● TASK OBJECTIVE:
Copy the lines below, beginning with the one that contains "print 'adult'" and continuing through the final line, exactly as written and with no other lines.

● Plain-text document sources:
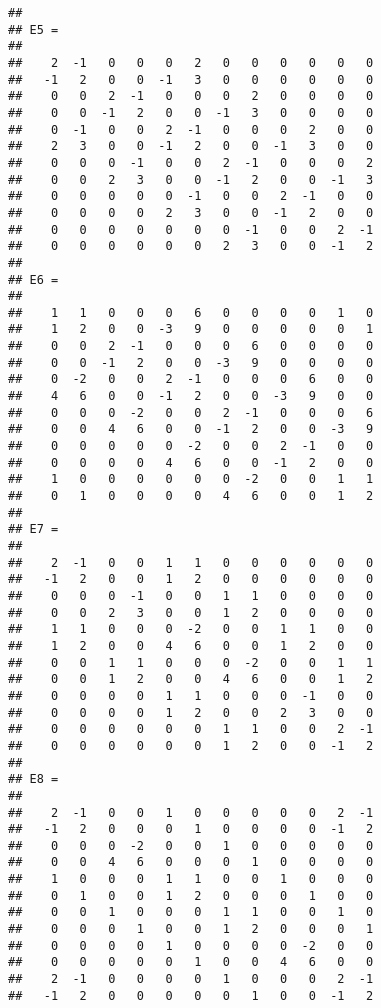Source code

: \documentclass[a4paper]{article}
\begin{document}
\begin{verbatim}
## 
## E5 =
## 
##    2  -1   0   0   0   2   0   0   0   0   0   0
##   -1   2   0   0  -1   3   0   0   0   0   0   0
##    0   0   2  -1   0   0   0   2   0   0   0   0
##    0   0  -1   2   0   0  -1   3   0   0   0   0
##    0  -1   0   0   2  -1   0   0   0   2   0   0
##    2   3   0   0  -1   2   0   0  -1   3   0   0
##    0   0   0  -1   0   0   2  -1   0   0   0   2
##    0   0   2   3   0   0  -1   2   0   0  -1   3
##    0   0   0   0   0  -1   0   0   2  -1   0   0
##    0   0   0   0   2   3   0   0  -1   2   0   0
##    0   0   0   0   0   0   0  -1   0   0   2  -1
##    0   0   0   0   0   0   2   3   0   0  -1   2
## 
## E6 =
## 
##    1   1   0   0   0   6   0   0   0   0   1   0
##    1   2   0   0  -3   9   0   0   0   0   0   1
##    0   0   2  -1   0   0   0   6   0   0   0   0
##    0   0  -1   2   0   0  -3   9   0   0   0   0
##    0  -2   0   0   2  -1   0   0   0   6   0   0
##    4   6   0   0  -1   2   0   0  -3   9   0   0
##    0   0   0  -2   0   0   2  -1   0   0   0   6
##    0   0   4   6   0   0  -1   2   0   0  -3   9
##    0   0   0   0   0  -2   0   0   2  -1   0   0
##    0   0   0   0   4   6   0   0  -1   2   0   0
##    1   0   0   0   0   0   0  -2   0   0   1   1
##    0   1   0   0   0   0   4   6   0   0   1   2
## 
## E7 =
## 
##    2  -1   0   0   1   1   0   0   0   0   0   0
##   -1   2   0   0   1   2   0   0   0   0   0   0
##    0   0   0  -1   0   0   1   1   0   0   0   0
##    0   0   2   3   0   0   1   2   0   0   0   0
##    1   1   0   0   0  -2   0   0   1   1   0   0
##    1   2   0   0   4   6   0   0   1   2   0   0
##    0   0   1   1   0   0   0  -2   0   0   1   1
##    0   0   1   2   0   0   4   6   0   0   1   2
##    0   0   0   0   1   1   0   0   0  -1   0   0
##    0   0   0   0   1   2   0   0   2   3   0   0
##    0   0   0   0   0   0   1   1   0   0   2  -1
##    0   0   0   0   0   0   1   2   0   0  -1   2
## 
## E8 =
## 
##    2  -1   0   0   1   0   0   0   0   0   2  -1
##   -1   2   0   0   0   1   0   0   0   0  -1   2
##    0   0   0  -2   0   0   1   0   0   0   0   0
##    0   0   4   6   0   0   0   1   0   0   0   0
##    1   0   0   0   1   1   0   0   1   0   0   0
##    0   1   0   0   1   2   0   0   0   1   0   0
##    0   0   1   0   0   0   1   1   0   0   1   0
##    0   0   0   1   0   0   1   2   0   0   0   1
##    0   0   0   0   1   0   0   0   0  -2   0   0
##    0   0   0   0   0   1   0   0   4   6   0   0
##    2  -1   0   0   0   0   1   0   0   0   2  -1
##   -1   2   0   0   0   0   0   1   0   0  -1   2
\end{verbatim}
\end{document}
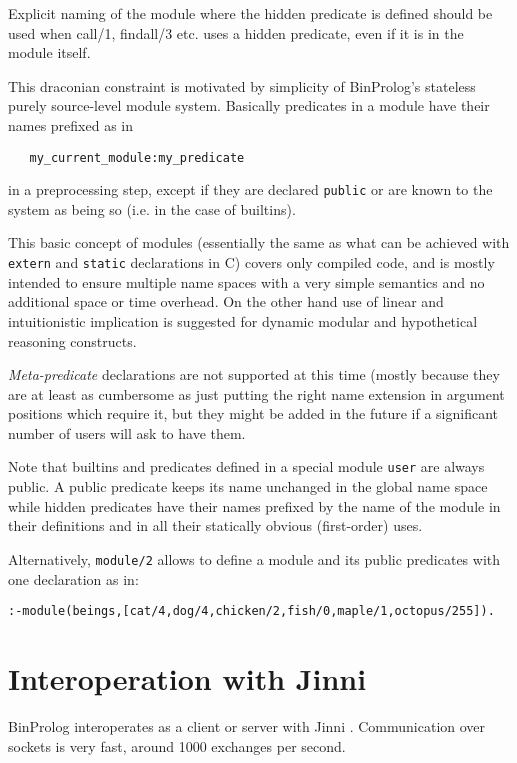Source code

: \documentclass{article}
\begin{document}
Explicit naming of the module where the hidden predicate
is defined should be used when call/1, findall/3 etc. uses
a hidden predicate, even if it is in the module itself.

This draconian constraint is motivated by simplicity of
BinProlog's stateless purely source-level module system.
Basically predicates in a module have their names prefixed
as in
\begin{verbatim}
   my_current_module:my_predicate
\end{verbatim}
in a preprocessing
step, except if they are declared {\tt public} or are known to
the system as being so (i.e. in the case of builtins).

This basic concept of modules (essentially the same as
what can be achieved with {\tt extern} and {\tt static}
declarations in C) covers only compiled code,
and is mostly intended to ensure
multiple name spaces with a very simple semantics
and no additional space or time overhead. On the other
hand use of linear and intuitionistic implication
is suggested for dynamic modular and hypothetical reasoning
constructs.

{\em Meta-predicate} declarations are not supported at this time (mostly
because they are at least as cumbersome as just putting the right
name extension in argument positions which require it, but they
might be added in the future if a significant number of
users will ask to have them.

Note that builtins and predicates defined in a special module {\tt user}
are always public. A public predicate keeps its name unchanged
in the global name space while hidden predicates have their
names prefixed by the name of the module in their
definitions and in all their statically obvious (first-order)
uses.

Alternatively, {\tt module/2} allows to define a module and its
public predicates with one declaration as in:

\begin{verbatim}
:-module(beings,[cat/4,dog/4,chicken/2,fish/0,maple/1,octopus/255]).
\end{verbatim}

\section{Interoperation with Jinni}

BinProlog interoperates as a client or server with Jinni . Communication over
sockets is very fast, around 1000 exchanges per second.
\end{document}
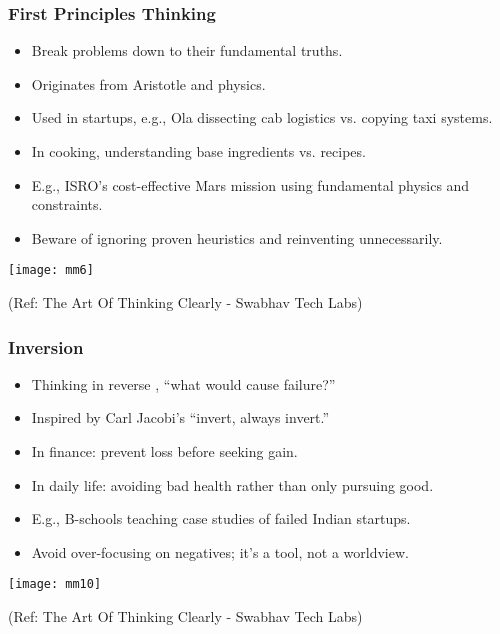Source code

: \begin{frame}[fragile]\frametitle{First Principles Thinking}
  \begin{itemize}
    \item Break problems down to their fundamental truths.
    \item Originates from Aristotle and physics.
    \item Used in startups, e.g., Ola dissecting cab logistics vs. copying taxi systems.
    \item In cooking, understanding base ingredients vs. recipes.
    \item E.g., ISRO's cost-effective Mars mission using fundamental physics and constraints.
    \item Beware of ignoring proven heuristics and reinventing unnecessarily.
  \end{itemize}
  
	\begin{center}
	\texttt{[image: mm6]}
	\end{center}
	
{\tiny (Ref: The Art Of Thinking Clearly - Swabhav Tech Labs)}      
\end{frame}

\begin{frame}[fragile]\frametitle{Inversion}
  \begin{itemize}
    \item Thinking in reverse , ``what would cause failure?''
    \item Inspired by Carl Jacobi's ``invert, always invert.''
    \item In finance: prevent loss before seeking gain.
    \item In daily life: avoiding bad health rather than only pursuing good.
    \item E.g., B-schools teaching case studies of failed Indian startups.
    \item Avoid over-focusing on negatives; it's a tool, not a worldview.
  \end{itemize}
  
	\begin{center}
	\texttt{[image: mm10]}
	\end{center}
	
{\tiny (Ref: The Art Of Thinking Clearly - Swabhav Tech Labs)}    
\end{frame}

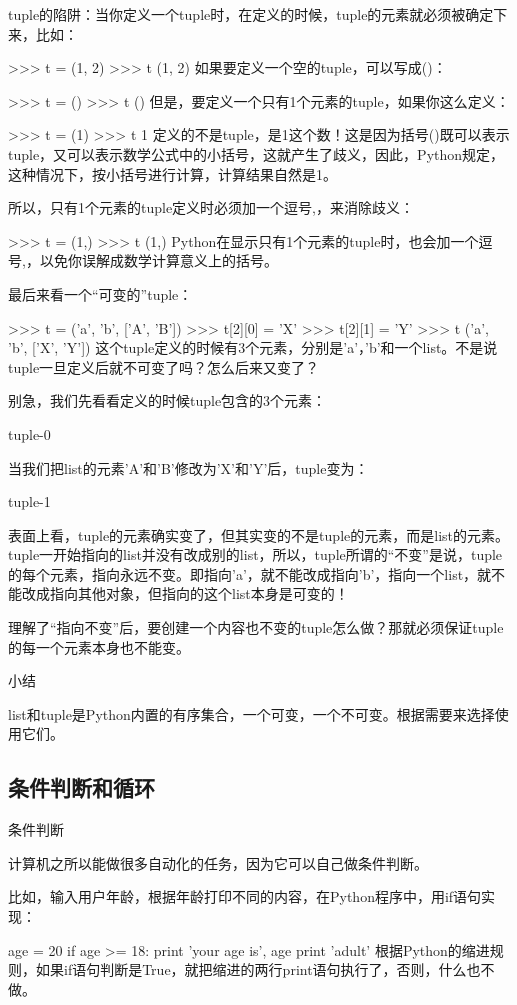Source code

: tuple的陷阱：当你定义一个tuple时，在定义的时候，tuple的元素就必须被确定下来，比如：

>>> t = (1, 2)
>>> t
(1, 2)
如果要定义一个空的tuple，可以写成()：

>>> t = ()
>>> t
()
但是，要定义一个只有1个元素的tuple，如果你这么定义：

>>> t = (1)
>>> t
1
定义的不是tuple，是1这个数！这是因为括号()既可以表示tuple，又可以表示数学公式中的小括号，这就产生了歧义，因此，Python规定，这种情况下，按小括号进行计算，计算结果自然是1。

所以，只有1个元素的tuple定义时必须加一个逗号,，来消除歧义：

>>> t = (1,)
>>> t
(1,)
Python在显示只有1个元素的tuple时，也会加一个逗号,，以免你误解成数学计算意义上的括号。

最后来看一个“可变的”tuple：

>>> t = ('a', 'b', ['A', 'B'])
>>> t[2][0] = 'X'
>>> t[2][1] = 'Y'
>>> t
('a', 'b', ['X', 'Y'])
这个tuple定义的时候有3个元素，分别是'a'，'b'和一个list。不是说tuple一旦定义后就不可变了吗？怎么后来又变了？

别急，我们先看看定义的时候tuple包含的3个元素：

tuple-0

当我们把list的元素'A'和'B'修改为'X'和'Y'后，tuple变为：

tuple-1

表面上看，tuple的元素确实变了，但其实变的不是tuple的元素，而是list的元素。tuple一开始指向的list并没有改成别的list，所以，tuple所谓的“不变”是说，tuple的每个元素，指向永远不变。即指向'a'，就不能改成指向'b'，指向一个list，就不能改成指向其他对象，但指向的这个list本身是可变的！

理解了“指向不变”后，要创建一个内容也不变的tuple怎么做？那就必须保证tuple的每一个元素本身也不能变。

小结

list和tuple是Python内置的有序集合，一个可变，一个不可变。根据需要来选择使用它们。

\subsection{条件判断和循环}
条件判断

计算机之所以能做很多自动化的任务，因为它可以自己做条件判断。

比如，输入用户年龄，根据年龄打印不同的内容，在Python程序中，用if语句实现：

age = 20
if age >= 18:
    print 'your age is', age
    print 'adult'
根据Python的缩进规则，如果if语句判断是True，就把缩进的两行print语句执行了，否则，什么也不做。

● COMPLETED EXERCISE:
    print 'adult'
根据Python的缩进规则，如果if语句判断是True，就把缩进的两行print语句执行了，否则，什么也不做。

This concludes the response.